Data awaited in Phase 3 trials of new triple-combo CFTR modulator
Studies tested vanzacaftor, tezacaftor and deutivacaftor in adults and children
Results of three global clinical trials of a new triple-combination CFTR modulator therapy for cystic fibrosis (CF) — vanzacaftor, tezacaftor and deutivacaftor — are expected shortly, Vertex Pharmaceuticals, the therapy’s developer, announced.
Two of these Phase 3 trials, SKYLINE 103 (NCT05076149) and SKYLINE 102 (NCT05033080), which tested the next-in-class combination therapy in a total of more than 1,000 CF patients, ages 12 and up, are finished.

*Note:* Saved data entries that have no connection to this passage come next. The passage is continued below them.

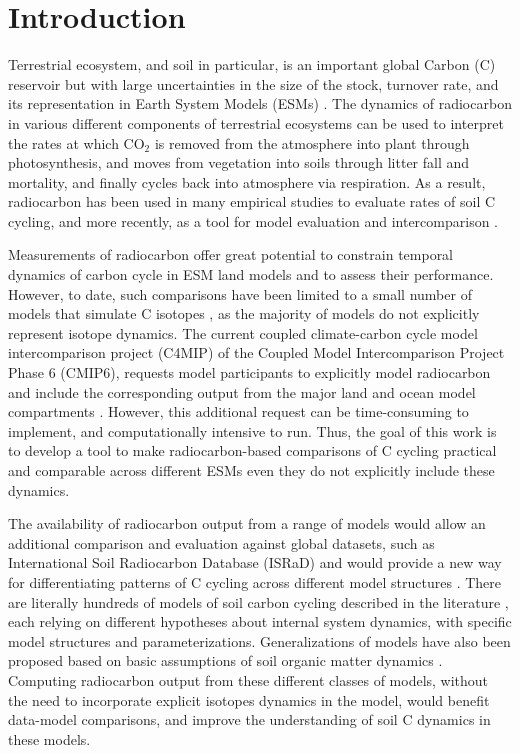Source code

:\documentclass[11pt,a4paper]{article}
\begin{document}
\newpage

\section{Introduction}
Terrestrial ecosystem, and soil in particular, is an important global Carbon (C) reservoir but with large uncertainties in the size of the stock, turnover rate, and its representation in Earth System Models (ESMs) \citep{Luo2016,Sulman2018B}. The dynamics of radiocarbon in various different components of terrestrial ecosystems can be used to interpret the rates at which CO$_2$ is removed from the atmosphere into plant through photosynthesis, and moves from vegetation into soils through litter fall and mortality, and finally cycles back into atmosphere via respiration. As a result, radiocarbon has been used in many empirical studies to evaluate rates of soil C cycling, and more recently, as a tool for model evaluation \citep{Chen2009JGR,Dwivedi2018SBB,Ahrens2015SBB} and intercomparison \citep{He2016}. 

Measurements of radiocarbon offer great potential to constrain temporal dynamics of carbon cycle in ESM land models and to assess their performance. However, to date, such comparisons have been limited to a small number of models that simulate C isotopes \citep[e.g.][]{Koven2013, Tifafi2018,Chen2009JGR}, as the majority of models do not explicitly represent isotope dynamics. The current coupled climate-carbon cycle model intercomparison project (C4MIP) of the Coupled Model Intercomparison Project Phase 6 (CMIP6), requests model participants to explicitly model radiocarbon and include the corresponding output from the major land and ocean model compartments \citep{Jones2016, Graven2017}. However, this additional request can be time-consuming to implement, and computationally intensive to run. Thus, the goal of this work is to develop a tool to make radiocarbon-based comparisons of C cycling practical and comparable across different ESMs even they do not explicitly include these dynamics.

The availability of radiocarbon output from a range of models would allow an additional comparison and evaluation against global datasets, such as International Soil Radiocarbon Database (ISRaD) \citep{He2016, Mathieu2015} and would provide a new way for differentiating patterns of C cycling across different model structures \citep{Sierra2014}. There are literally hundreds of models of soil carbon cycling described in the literature \citep{Manzoni2009SBB}, each relying on different hypotheses about internal system dynamics, with specific model structures and parameterizations. Generalizations of models have also been proposed based on basic assumptions of soil organic matter dynamics \citep{Sierra2015}. Computing radiocarbon output from these different classes of models, without the need to incorporate explicit isotopes dynamics in the model, would benefit data-model comparisons, and improve the understanding of soil C dynamics in these models.
\end{document}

The third study (NCT05422222) is testing the new the CFTR modulator therapy in about 200 children, ages 1 through 11. While safety, tolerability and efficacy data were evaluated after six or seven months of treatment, the trial is set to end in 2030.
In a business update released ahead of investor meetings, Vertex reported that it expects to share results of its three studies “in early 2024.”
CFTR modulators work to correct problems in a protein of the same name
“2023 was marked by continued strong performance in the cystic fibrosis business and acceleration of our development stage pipeline … We continue to reach more patients than ever before with our CF medicines,” said Reshma Kewalramani, MD, CEO and president of Vertex.
CF is caused by mutations in the CFTR gene, which provides instructions for making a protein of the same name. CFTR modulators are a recently developed class of therapies that help to boost the functionality of this protein in people with certain CF-causing mutations, including F508del, the disease’s most common mutation.
Over the past decade, the introduction of CFTR modulators has radically altered the treatment landscape for many with CF, though a sizable fraction of patients are not eligible for these therapies.
Vertex has been at the forefront of their development, with four therapies widely approved: Kalydeco (ivacaftor), the dual-combination treatments Orkambi (ivacaftor/lumacaftor) and Symdeko (tezacaftor/ivacaftor; sold as Symveki in Europe), and the triple-combination therapy Trikafta (elexacaftor/tezacaftor/ivacaftor; sold as Kaftrio in Europe).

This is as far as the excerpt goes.